Rares, les rétrospectives consacrées à l’œuvre de Chéri Samba consignent l’inventivité joyeuse d’un autodidacte surdoué. À Paris, le Musée Maillol retrace 40 ans de talent brut en plus de 50 tableaux.

Bouc soigneusement taillé, imposantes lunettes noires et costume brun satiné, Chéri Samba (1956, Kinto M’Vuila, République démocratique du Congo) en impose. Menton relevé et torse bombé, l’artiste rayonne. Ses genoux ont beau le faire souffrir -cela fait plusieurs heures que des cohortes de journalistes le sollicitent sans ménagement-, il ne se départit pas de ce sourire amusé propre à tous ceux qui sont conscients d’avoir été favorisés par la vie. Le Kinois est d’autant plus détendu qu’il “se sent bien représenté” par la rétrospective que l’opérateur culturel belge Tempora a imaginé pour lui au Musée Maillol à Paris.Je suis toujours heureux quand mes enfants sont réunis, explique-t-il. Bien sûr, il manque quelques tableaux illustrant mes premiers pas… Mais je ne suis pas sûr que je pourrais les reconnaître moi-même.” Au passage, on apprend que se séparer de ses “progénitures” a été un apprentissage difficile pour Chéri Samba. Au début, il refusait purement et simplement de les vendre. L’homme se souvient d’ailleurs d’une expérience particulièrement traumatisante lorsqu’un acheteur, dans le but de pouvoir repartir en Europe avec le tableau sous le bras, lui avait demandé de découper en trois partie une œuvre qu’il avait réalisée sur un panneau contreplaqué. Quarante années plus tard, l’exposition Chéri Samba, dont les contours ont été puisés dans la collection de Jean Pigozzi -un passionné d’art africain contemporain possédant des œuvres issues de quelque 140 artistes venus d’une vingtaine de pays différents- opère à la manière de retrouvailles. Joyeuse et éclatante, cette réunion de famille permet au visiteur de prendre la mesure de toute l’étendue d’une quête artistique exigeante, poursuivie sans relâche loin des académies. “Je n’ai jamais pris de vacances”, s’égaie le sexagénaire à qui l’on doit la grande composition Porte de Namur! Porte de l’Amour? ornant le quartier Matonge à Bruxelles.
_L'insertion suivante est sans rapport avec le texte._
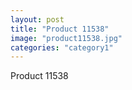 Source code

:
 ```yaml
---
layout: post
title: "Product 11538"
image: "product11538.jpg"
categories: "category1"
---
```

Product 11538
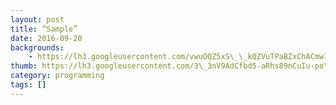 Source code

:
 ```yaml
---
layout: post
title: “Sample”
date: 2016-09-20
backgrounds:
	- https://lh3.googleusercontent.com/vwuOQZ5xS\_\_kQZVuTPaBZxChACmwIEeXrkznajiHJTxYso\_IpI2JD\_1LxsF\_5ZsWWi6Nq1jGexF00qjDuYsE-b45VXWJBQUNa50lhWeJ4E5Dyg\_c0Yb9eo1nSuu8D6nZKrNKPH6y9Q
thumb: https://lh3.googleusercontent.com/3\_3nV9AdCfbdS-aRhs89nCuIu-po\_V30zPV665R19QXO7Vpk35WdbdUBSfpaAs\_5ieHPE6ZfomuAC99UNLjpyIiFsAOFUjjIRmU8-Yf3VaYokQ4q7JpcE9rOCRTgrHJiHzD71fBmaA
category: programming
tags: []
---
```

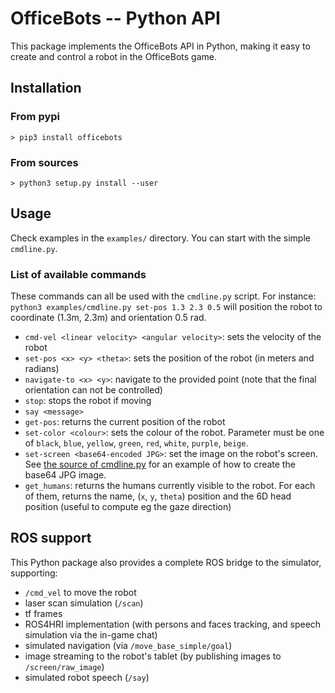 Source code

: OfficeBots -- Python API
========================

This package implements the OfficeBots API in Python, making it easy to
create and control a robot in the OfficeBots game.

Installation
------------


### From pypi

```
> pip3 install officebots
```


### From sources

```
> python3 setup.py install --user
```


Usage
-----

Check examples in the `examples/` directory. You can start with the simple
`cmdline.py`.

### List of available commands

These commands can all be used with the `cmdline.py` script.
For instance: `python3 examples/cmdline.py set-pos 1.3 2.3 0.5` will position
the robot to coordinate (1.3m, 2.3m) and orientation 0.5 rad.

- `cmd-vel <linear velocity> <angular velocity>`: sets the velocity of the robot
- `set-pos <x> <y> <theta>`: sets the position of the robot (in meters and
  radians)
- `navigate-to <x> <y>`: navigate to the provided point (note that the final
  orientation can not be controlled)
- `stop`: stops the robot if moving
- `say <message>`
- `get-pos`: returns the current position of the robot
- `set-color <colour>`: sets the colour of the robot. Parameter must be one of
  `black`, `blue`, `yellow`, `green`, `red`, `white`, `purple`, `beige`.
- `set-screen <base64-encoded JPG>`: set the image on the robot's screen. See
  [the source of cmdline.py](examples/cmdline.py) for an example of how to
  create the base64 JPG image.
- `get_humans`: returns the humans currently visible to the robot. For each of
  them, returns the name, (`x`, `y`, `theta`) position and the 6D head position
  (useful to compute eg the gaze direction)


ROS support
-----------

This Python package also provides a complete ROS bridge to the simulator,
supporting:

- `/cmd_vel` to move the robot
- laser scan simulation (`/scan`)
- tf frames
- ROS4HRI implementation (with persons and faces tracking, and speech simulation
  via the in-game chat)
- simulated navigation (via `/move_base_simple/goal`)
- image streaming to the robot's tablet (by publishing images to
  `/screen/raw_image`)
- simulated robot speech (`/say`)
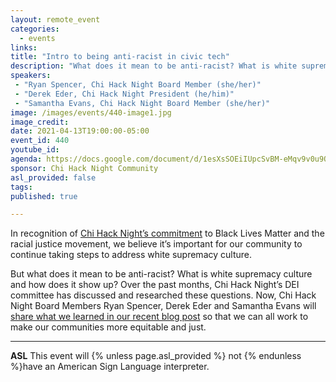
 ```yaml
---
layout: remote_event
categories:
  - events
links: 
title: "Intro to being anti-racist in civic tech"
description: "What does it mean to be anti-racist? What is white supremacy culture and how does it show up? Over the past months, Chi Hack Night’s DEI committee has discussed and researched these questions. Now, Chi Hack Night Board Members Ryan Spencer, Derek Eder and Samantha Evans will share what we learned in our recent blog post so that we can all work to make our communities more equitable and just."
speakers:
 - "Ryan Spencer, Chi Hack Night Board Member (she/her)"
 - "Derek Eder, Chi Hack Night President (he/him)"
 - "Samantha Evans, Chi Hack Night Board Member (she/her)"
image: /images/events/440-image1.jpg
image_credit:
date: 2021-04-13T19:00:00-05:00
event_id: 440
youtube_id: 
agenda: https://docs.google.com/document/d/1esXsSOEiIUpcSvBM-eMqv9v0u9QLaTGLMtFFs0bovrs/edit?usp=sharing
sponsor: Chi Hack Night Community
asl_provided: false
tags:
published: true

---
```


In recognition of [Chi Hack Night’s commitment](https://chihacknight.org/blog/2020/06/06/black-lives-matter.html) to Black Lives Matter and the racial justice movement, we believe it’s important for our community to continue taking steps to address white supremacy culture. 

But what does it mean to be anti-racist? What is white supremacy culture and how does it show up? Over the past months, Chi Hack Night’s DEI committee has discussed and researched these questions. Now, Chi Hack Night Board Members Ryan Spencer, Derek Eder and Samantha Evans will [share what we learned in our recent blog post](https://chihacknight.org/blog/2021/03/25/2021-intro-to-being-anti-racist-in-civic-tech.html) so that we can all work to make our communities more equitable and just.

---

**ASL** This event will {% unless page.asl_provided %} not {% endunless %}have an American Sign Language interpreter.
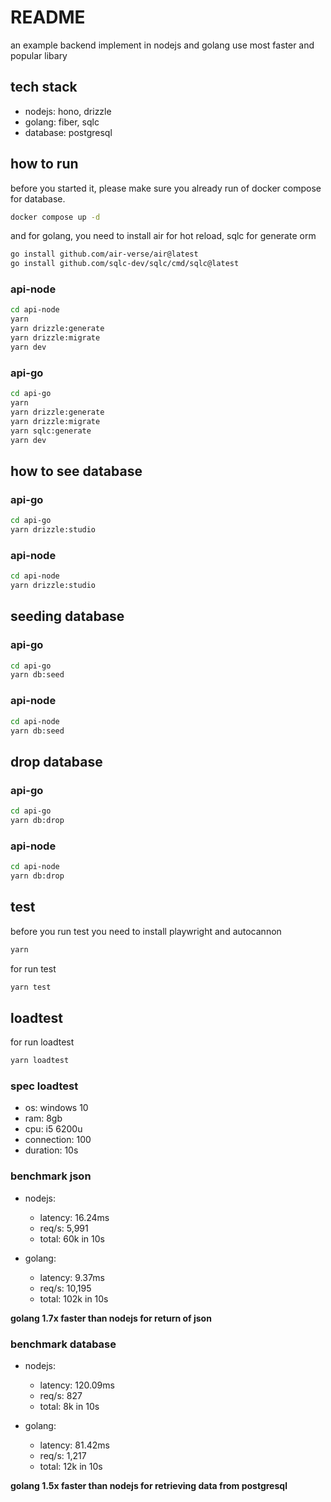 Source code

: # README

an example backend implement in nodejs and golang use most faster and popular libary

## tech stack

-  nodejs: hono, drizzle
-  golang: fiber, sqlc
-  database: postgresql

## how to run

before you started it, please make sure you already run of docker compose for database.

```bash
docker compose up -d
```

and for golang, you need to install air for hot reload, sqlc for generate orm

```bash
go install github.com/air-verse/air@latest
go install github.com/sqlc-dev/sqlc/cmd/sqlc@latest
```

### api-node

```bash
cd api-node
yarn
yarn drizzle:generate
yarn drizzle:migrate
yarn dev
```

### api-go

```bash
cd api-go
yarn
yarn drizzle:generate
yarn drizzle:migrate
yarn sqlc:generate
yarn dev
```

## how to see database

### api-go

```bash
cd api-go
yarn drizzle:studio
```

### api-node

```bash
cd api-node
yarn drizzle:studio
```

## seeding database

### api-go
```bash
cd api-go
yarn db:seed
```

### api-node
```bash
cd api-node
yarn db:seed
```

## drop database

### api-go
```bash
cd api-go
yarn db:drop
```

### api-node
```bash
cd api-node
yarn db:drop
```

## test

before you run test you need to install playwright and autocannon

```bash
yarn
```

for run test
```bash
yarn test
```

## loadtest

for run loadtest
```bash
yarn loadtest
```

### spec loadtest

- os: windows 10
- ram: 8gb
- cpu: i5 6200u
- connection: 100
- duration: 10s

### benchmark json

- nodejs: 
    - latency: 16.24ms
    - req/s: 5,991
    - total: 60k in 10s

- golang:   
    - latency: 9.37ms
    - req/s: 10,195
    - total: 102k in 10s

**golang 1.7x faster than nodejs for return of json**

### benchmark database

- nodejs: 
    - latency: 120.09ms
    - req/s: 827
    - total: 8k in 10s

- golang:   
    - latency: 81.42ms
    - req/s: 1,217
    - total: 12k in 10s

**golang 1.5x faster than nodejs for retrieving data from postgresql** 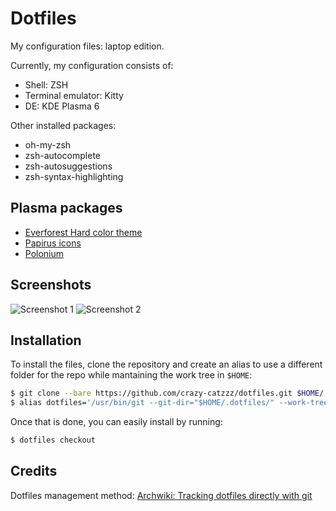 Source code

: # Dotfiles

My configuration files: laptop edition.

Currently, my configuration consists of:

- Shell: ZSH
- Terminal emulator: Kitty
- DE: KDE Plasma 6

Other installed packages:

- oh-my-zsh
- zsh-autocomplete
- zsh-autosuggestions
- zsh-syntax-highlighting

## Plasma packages
- [Everforest Hard color theme](https://store.kde.org/p/2207818)
- [Papirus icons](https://store.kde.org/p/1166289/)
- [Polonium](https://github.com/zeroxoneafour/polonium)

## Screenshots
![Screenshot 1](https://drive.google.com/uc?export=view&id=1On3fOfuL5k8Y7bGA9_ePvZfDuERQydjm)
![Screenshot 2](https://drive.google.com/uc?export=view&id=1kol8ZCxhKvKYZSEsA23rAsJUapOODIdl)

## Installation

To install the files, clone the repository and create an alias to use a different folder for the repo while mantaining the work tree in `$HOME`:

```sh
$ git clone --bare https://github.com/crazy-catzzz/dotfiles.git $HOME/.dotfiles
$ alias dotfiles='/usr/bin/git --git-dir="$HOME/.dotfiles/" --work-tree="$HOME"'
```

Once that is done, you can easily install by running:

```sh
$ dotfiles checkout
```

## Credits

Dotfiles management method: [Archwiki: Tracking dotfiles directly with git](https://wiki.archlinux.org/title/Dotfiles#Tracking_dotfiles_directly_with_Git)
J’aime la couleur, 2003: Incontestablement, ce grand format constitue un temps fort de la rétrospective consacrée au peintre. Avec sa lumière idéalisée et son goût du détail, il raconte une peinture à la fois naïve -aucune touche synthétique, pas d’économie de moyens- et savante -en ce qu’elle renvoie au travail optique du célèbre graveur néerlandais M.C. Escher.
J’aime la couleur, 2003: Incontestablement, ce grand format constitue un temps fort de la rétrospective consacrée au peintre. Avec sa lumière idéalisée et son goût du détail, il raconte une peinture à la fois naïve -aucune touche synthétique, pas d’économie de moyens- et savante -en ce qu’elle renvoie au travail optique du célèbre graveur néerlandais M.C. Escher. © Chéri Samba / Photo: Maurice Aeschimann Courtesy The Jean Pigozzi African Art Collection

Itinéraire d’un enfant gâté

Quand on questionne Chéri Samba à propos de ses premiers souvenirs picturaux, l’intéressé évoque des dessins d’un genre particulier. “Comme nous n’avions pas de jouets, je traçais des lignes dans le sable pour m’amuser. C’était assez troublant parce que j’ai ressenti d’emblée que ça m’emmènerait quelque part, sans savoir où, ni comprendre pourquoi.” Quelques années plus tard, à l’école, Mbimba Masi Ndo Mbasi, de son nom véritable, gagne sa popularité auprès de ses camarades de classe en copiant les bandes dessinées de Jeunes pour Jeunes, un magazine congolais très populaire ayant vu le jour au milieu des années 60. “Ils aimaient tant mes crayonnés qu’ils me les achetaient. Vu que mon père désapprouvait cette activité, je dessinais alors la nuit”, poursuit Samba. Autre temps fort, le jeune homme qu’il est alors réalise un panneau pour l’équipe de foot de son village. Trimballée à tous les matchs, la pancarte consacre son talent auprès de ceux qui le connaissent. “J’éprouvais de la fierté à voir mon travail ainsi brandi. J’ai réalisé que j’avais un don et qu’il me fallait partir pour Kinshasa si je voulais en vivre.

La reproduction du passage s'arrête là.